Areias hitched the timeless philosophy of American moralist Henry D. Thoreau’s essay ‘Civil Disobedience’ to a traditional Western wagon, immersing his cast in the Western environment. While the story is set 100 years ago, the movie is powerful not only for its bewitching style, but also for its extremely tangible parallels with the present.
“What I wanted to do in this story is that the main character which is influenced by the West more the than film itself , so the main character would be somebody bringing American culture into his own country’s culture and it would bring it from this philosophical and from this fight for Human Rights’ point of view into Portugal of the beginning of the 20th Century,” says Areias.
The Slovak-Czech debut “Made In Ash” by Slovak female director Iveta Grófová opened the ‘East of the West’ competition, a flagship section of the festival that this year pays special attention to brand-new first and second films by new filmmakers from Central and Eastern Europe.
“Made in Ash” tells the story of a Romany girl who leaves her native Slovakia for a job in the Western Bohemian town of Aš. Using non-actors, the director obtains a rawness and maximum punch.
“I started working on this film as a documentary.
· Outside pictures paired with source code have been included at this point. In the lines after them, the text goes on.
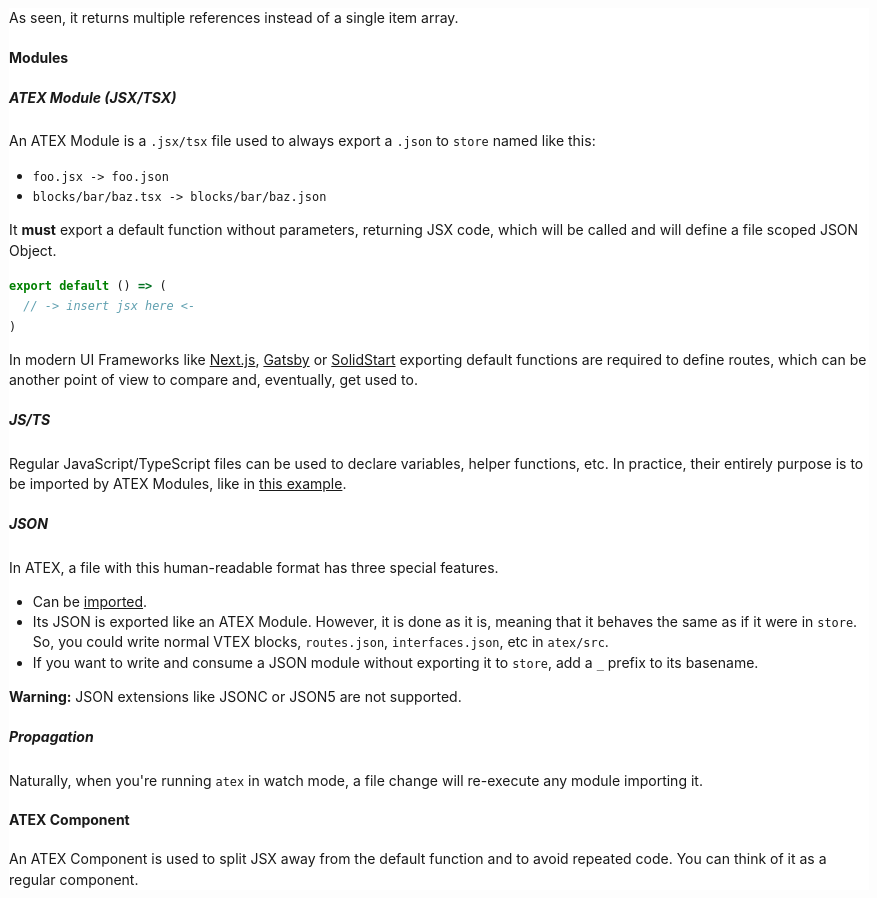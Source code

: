 </td>
</tr>
</tbody>
</table>

As seen, it returns multiple references instead of a single item array.

#### Modules

##### ATEX Module (JSX/TSX)

An ATEX Module is a `.jsx/tsx` file used to always export a `.json` to `store` named like this:

- `foo.jsx -> foo.json`
- `blocks/bar/baz.tsx -> blocks/bar/baz.json`

It **must** export a default function without parameters, returning JSX code, which will be called and will define a file scoped JSON Object.

```jsx
export default () => (
  // -> insert jsx here <-
)
```

In modern UI Frameworks like [Next.js](https://nextjs.org/docs/app/building-your-application/routing/defining-routes#creating-ui), [Gatsby](https://www.gatsbyjs.com/docs/reference/routing/creating-routes/#define-routes-in-srcpages) or [SolidStart](https://start.solidjs.com/core-concepts/routing#creating-new-pages) exporting default functions are required to define routes, which can be another point of view to compare and, eventually, get used to.

##### JS/TS

Regular JavaScript/TypeScript files can be used to declare variables, helper functions, etc. In practice, their entirely purpose is to be imported by ATEX Modules, like in [this example](./examples/atex/src/real-world/menu-items.ts).

##### JSON

In ATEX, a file with this human-readable format has three special features.

- Can be [imported](https://vitejs.dev/guide/features.html#json).
- Its JSON is exported like an ATEX Module. However, it is done as it is, meaning that it behaves the same as if it were in `store`. So, you could write normal VTEX blocks, `routes.json`, `interfaces.json`, etc in `atex/src`.
- If you want to write and consume a JSON module without exporting it to `store`, add a `_` prefix to its basename.

**Warning:** JSON extensions like JSONC or JSON5 are not supported.

##### Propagation

Naturally, when you're running `atex` in watch mode, a file change will re-execute any module importing it.

#### ATEX Component

An ATEX Component is used to split JSX away from the default function and to avoid repeated code. You can think of it as a regular component.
I met real people from the Czech town of Ash and gathered material. But I started to realise that finding a protagonist could be a problem, partly because real women’s stories are played out so quickly and I wouldn’t be able to record them. Another reason was that it could be perverse to film real women in such intimate situations. Maybe it wouldn’t have worked out, making the result paradoxically less truthful than a feature film,” says Grófová.
The winners of the 47th Karlovy Vary International Film Festival will be announced at a gala ceremony on Saturday July 7th.